Während chronischer Hunger einen dauerhaften Zustand der Unterernährung bezeichnet, der meist im weitesten Sinne auf Armut zurückzuführen ist und rund 90 Prozent aller Hungernden betrifft, meint akuter Hunger den Zustand der Unterernährung während eines abgrenzbaren Zeitraums aufgrund von Kriegen und Naturkatastrophen. Knapp zehn Prozent aller Hungernden sind von akutem Hunger betroffen. Zumeist litten sie bereits zuvor unter chronischem Hunger.
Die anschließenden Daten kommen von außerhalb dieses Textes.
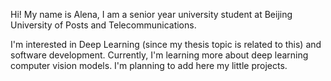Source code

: Hi! My name is Alena, I am a senior year university student at Beijing University of Posts and Telecommunications.

I'm interested in Deep Learning (since my thesis topic is related to this) and software development. Currently, I'm learning more about deep learning computer vision models.
I'm planning to add here my little projects.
Der Nothilfebedarf für akut Hungernde wurde von den Vereinten Nationen (UN) im Jahr 2017 auf 20 Milliarden Dollar geschätzt, im Jahr 2000 waren es "nur" zwei Milliarden Dollar. Ein besonders extremer Fall der Hungerkrise ist die Hungersnot, die von den UN anhand von klar definierten Kriterien ausgerufen wird:
- Es sterben jeden Tag zwei von 10 000 Menschen
- drei Prozent der Kinder sind unterernährt
- Mindestens 20 Prozent der Bevölkerung haben keinen Zugang zu 2100 Kilokalorien täglich
Die langfristigen Hilfen
Caritas international ist am Horn von Afrika seit vielen Jahren aktiv. Viele Projekte verfolgen den Zweck, die Menschen auf die immer wiederkehrenden Dürren vorzubereiten. Im Norden Äthiopiens etwa führt Caritas mit dem Bau von Dämmen ein Wasserversorgungsprojekt durch, das die Versorgung entscheidend verbessert. In zwei Regionen finanziert Caritas den Bau von Brunnen. Ziel ist es, langfristig ein Netz der Wasserversorgung aufzubauen, das die Wasserversorgung auch in Trockenzeiten gewährleistet. Ein anderer Schwerpunkt der langfristigen Hilfe ist die Bereitstellung von dürreresistentem Saatgut, damit bei verzögerten Regenzeiten das Getreide nicht schon vor der Keimung verdorrt.